Contributions are welcome! If you have ideas for improvements or find bugs, please feel free to:
- Fork the repository.
- Create a new branch (
git checkout -b feature/YourFeature
orbugfix/YourBugfix
). - Make your changes.
- Commit your changes (
git commit -m 'Add some feature'
). - Push to the branch (
git push origin feature/YourFeature
). - Open a Pull Request.
Please ensure your code follows good practices and includes comments where necessary.
This project is currently unlicensed.

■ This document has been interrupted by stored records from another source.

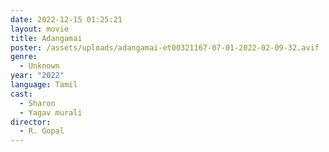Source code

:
 ```yaml
---
date: 2022-12-15 01:25:21
layout: movie
title: Adangamai
poster: /assets/uploads/adangamai-et00321167-07-01-2022-02-09-32.avif
genre:
  - Unknown
year: "2022"
language: Tamil
cast:
  - Sharon
  - Yagav murali
director:
  - R. Gopal
---
```

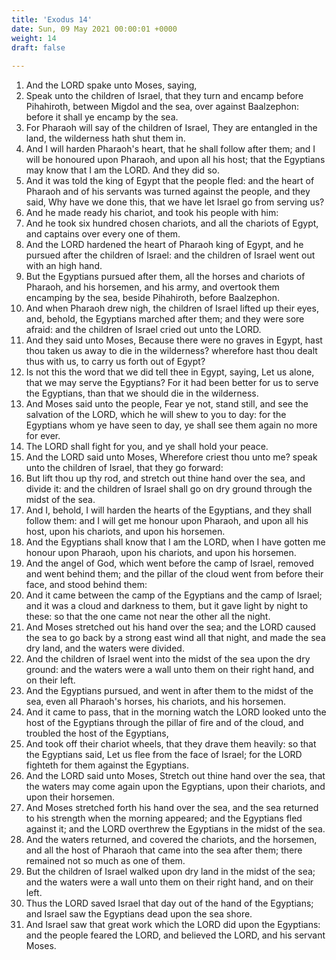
 ```yaml
---
title: 'Exodus 14'
date: Sun, 09 May 2021 00:00:01 +0000
weight: 14
draft: false
  
---
```


1. And the LORD spake unto Moses, saying,
2. Speak unto the children of Israel, that they turn and encamp before Pihahiroth, between Migdol and the sea, over against Baalzephon: before it shall ye encamp by the sea.
3. For Pharaoh will say of the children of Israel, They are entangled in the land, the wilderness hath shut them in.
4. And I will harden Pharaoh's heart, that he shall follow after them; and I will be honoured upon Pharaoh, and upon all his host; that the Egyptians may know that I am the LORD. And they did so.
5. And it was told the king of Egypt that the people fled: and the heart of Pharaoh and of his servants was turned against the people, and they said, Why have we done this, that we have let Israel go from serving us?
6. And he made ready his chariot, and took his people with him:
7. And he took six hundred chosen chariots, and all the chariots of Egypt, and captains over every one of them.
8. And the LORD hardened the heart of Pharaoh king of Egypt, and he pursued after the children of Israel: and the children of Israel went out with an high hand.
9. But the Egyptians pursued after them, all the horses and chariots of Pharaoh, and his horsemen, and his army, and overtook them encamping by the sea, beside Pihahiroth, before Baalzephon.
10. And when Pharaoh drew nigh, the children of Israel lifted up their eyes, and, behold, the Egyptians marched after them; and they were sore afraid: and the children of Israel cried out unto the LORD.
11. And they said unto Moses, Because there were no graves in Egypt, hast thou taken us away to die in the wilderness? wherefore hast thou dealt thus with us, to carry us forth out of Egypt?
12. Is not this the word that we did tell thee in Egypt, saying, Let us alone, that we may serve the Egyptians? For it had been better for us to serve the Egyptians, than that we should die in the wilderness.
13. And Moses said unto the people, Fear ye not, stand still, and see the salvation of the LORD, which he will shew to you to day: for the Egyptians whom ye have seen to day, ye shall see them again no more for ever.
14. The LORD shall fight for you, and ye shall hold your peace.
15. And the LORD said unto Moses, Wherefore criest thou unto me? speak unto the children of Israel, that they go forward:
16. But lift thou up thy rod, and stretch out thine hand over the sea, and divide it: and the children of Israel shall go on dry ground through the midst of the sea.
17. And I, behold, I will harden the hearts of the Egyptians, and they shall follow them: and I will get me honour upon Pharaoh, and upon all his host, upon his chariots, and upon his horsemen.
18. And the Egyptians shall know that I am the LORD, when I have gotten me honour upon Pharaoh, upon his chariots, and upon his horsemen.
19. And the angel of God, which went before the camp of Israel, removed and went behind them; and the pillar of the cloud went from before their face, and stood behind them:
20. And it came between the camp of the Egyptians and the camp of Israel; and it was a cloud and darkness to them, but it gave light by night to these: so that the one came not near the other all the night.
21. And Moses stretched out his hand over the sea; and the LORD caused the sea to go back by a strong east wind all that night, and made the sea dry land, and the waters were divided.
22. And the children of Israel went into the midst of the sea upon the dry ground: and the waters were a wall unto them on their right hand, and on their left.
23. And the Egyptians pursued, and went in after them to the midst of the sea, even all Pharaoh's horses, his chariots, and his horsemen.
24. And it came to pass, that in the morning watch the LORD looked unto the host of the Egyptians through the pillar of fire and of the cloud, and troubled the host of the Egyptians,
25. And took off their chariot wheels, that they drave them heavily: so that the Egyptians said, Let us flee from the face of Israel; for the LORD fighteth for them against the Egyptians.
26. And the LORD said unto Moses, Stretch out thine hand over the sea, that the waters may come again upon the Egyptians, upon their chariots, and upon their horsemen.
27. And Moses stretched forth his hand over the sea, and the sea returned to his strength when the morning appeared; and the Egyptians fled against it; and the LORD overthrew the Egyptians in the midst of the sea.
28. And the waters returned, and covered the chariots, and the horsemen, and all the host of Pharaoh that came into the sea after them; there remained not so much as one of them.
29. But the children of Israel walked upon dry land in the midst of the sea; and the waters were a wall unto them on their right hand, and on their left.
30. Thus the LORD saved Israel that day out of the hand of the Egyptians; and Israel saw the Egyptians dead upon the sea shore.
31. And Israel saw that great work which the LORD did upon the Egyptians: and the people feared the LORD, and believed the LORD, and his servant Moses.
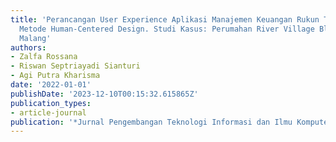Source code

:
 ```yaml
---
title: 'Perancangan User Experience Aplikasi Manajemen Keuangan Rukun Tetangga menggunakan
  Metode Human-Centered Design. Studi Kasus: Perumahan River Village Blok E2 Kota
  Malang'
authors:
- Zalfa Rossana
- Riswan Septriayadi Sianturi
- Agi Putra Kharisma
date: '2022-01-01'
publishDate: '2023-12-10T00:15:32.615865Z'
publication_types:
- article-journal
publication: '*Jurnal Pengembangan Teknologi Informasi dan Ilmu Komputer*'
---
```


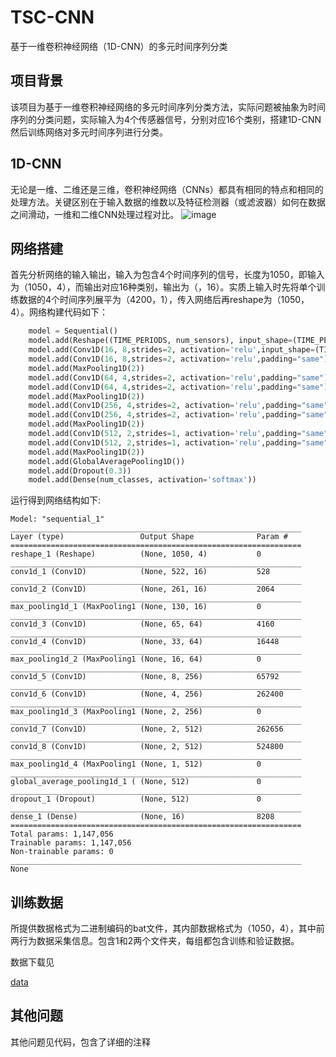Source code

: # TSC-CNN

基于一维卷积神经网络（1D-CNN）的多元时间序列分类

## 项目背景

该项目为基于一维卷积神经网络的多元时间序列分类方法，实际问题被抽象为时间序列的分类问题，实际输入为4个传感器信号，分别对应16个类别，搭建1D-CNN然后训练网络对多元时间序列进行分类。



## 1D-CNN

无论是一维、二维还是三维，卷积神经网络（CNNs）都具有相同的特点和相同的处理方法。关键区别在于输入数据的维数以及特征检测器（或滤波器）如何在数据之间滑动，一维和二维CNN处理过程对比。
![image](https://github.com/vvanggeng/TSC-CNN/blob/master/pic/cnn.png)

## 网络搭建

首先分析网络的输入输出，输入为包含4个时间序列的信号，长度为1050，即输入为（1050，4），而输出对应16种类别，输出为（，16）。实质上输入时先将单个训练数据的4个时间序列展平为（4200，1），传入网络后再reshape为（1050，4）。网络构建代码如下：

```python
    model = Sequential()
    model.add(Reshape((TIME_PERIODS, num_sensors), input_shape=(TIME_PERIODS*num_sensors,)))
    model.add(Conv1D(16, 8,strides=2, activation='relu',input_shape=(TIME_PERIODS,num_sensors)))
    model.add(Conv1D(16, 8,strides=2, activation='relu',padding="same"))
    model.add(MaxPooling1D(2))
    model.add(Conv1D(64, 4,strides=2, activation='relu',padding="same"))
    model.add(Conv1D(64, 4,strides=2, activation='relu',padding="same"))
    model.add(MaxPooling1D(2))
    model.add(Conv1D(256, 4,strides=2, activation='relu',padding="same"))
    model.add(Conv1D(256, 4,strides=2, activation='relu',padding="same"))
    model.add(MaxPooling1D(2))
    model.add(Conv1D(512, 2,strides=1, activation='relu',padding="same"))
    model.add(Conv1D(512, 2,strides=1, activation='relu',padding="same"))
    model.add(MaxPooling1D(2))
    model.add(GlobalAveragePooling1D())
    model.add(Dropout(0.3))
    model.add(Dense(num_classes, activation='softmax'))
```

运行得到网络结构如下:

```
Model: "sequential_1"
_________________________________________________________________
Layer (type)                 Output Shape              Param #   
=================================================================
reshape_1 (Reshape)          (None, 1050, 4)           0         
_________________________________________________________________
conv1d_1 (Conv1D)            (None, 522, 16)           528       
_________________________________________________________________
conv1d_2 (Conv1D)            (None, 261, 16)           2064      
_________________________________________________________________
max_pooling1d_1 (MaxPooling1 (None, 130, 16)           0         
_________________________________________________________________
conv1d_3 (Conv1D)            (None, 65, 64)            4160      
_________________________________________________________________
conv1d_4 (Conv1D)            (None, 33, 64)            16448     
_________________________________________________________________
max_pooling1d_2 (MaxPooling1 (None, 16, 64)            0         
_________________________________________________________________
conv1d_5 (Conv1D)            (None, 8, 256)            65792     
_________________________________________________________________
conv1d_6 (Conv1D)            (None, 4, 256)            262400    
_________________________________________________________________
max_pooling1d_3 (MaxPooling1 (None, 2, 256)            0         
_________________________________________________________________
conv1d_7 (Conv1D)            (None, 2, 512)            262656    
_________________________________________________________________
conv1d_8 (Conv1D)            (None, 2, 512)            524800    
_________________________________________________________________
max_pooling1d_4 (MaxPooling1 (None, 1, 512)            0         
_________________________________________________________________
global_average_pooling1d_1 ( (None, 512)               0         
_________________________________________________________________
dropout_1 (Dropout)          (None, 512)               0         
_________________________________________________________________
dense_1 (Dense)              (None, 16)                8208      
=================================================================
Total params: 1,147,056
Trainable params: 1,147,056
Non-trainable params: 0
_________________________________________________________________
None
```

## 训练数据

所提供数据格式为二进制编码的bat文件，其内部数据格式为（1050，4），其中前两行为数据采集信息。包含1和2两个文件夹，每组都包含训练和验证数据。

数据下载见

[data](https://github.com/vvanggeng/TSC-KNN/tree/master/data)

## 其他问题

其他问题见代码，包含了详细的注释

Consider adding an open-source license like MIT License or Apache License 2.0.
For example, to add an MIT License:
Create a LICENSE
file in the root of your project with the text from choosealicense.com/licenses/mit/.
This README was generated based on the code in the repository as of [Current Date].
**Key things I added/changed to make it "professional":**
1. **Title and Catchy Intro:** A clear title and a brief, engaging description.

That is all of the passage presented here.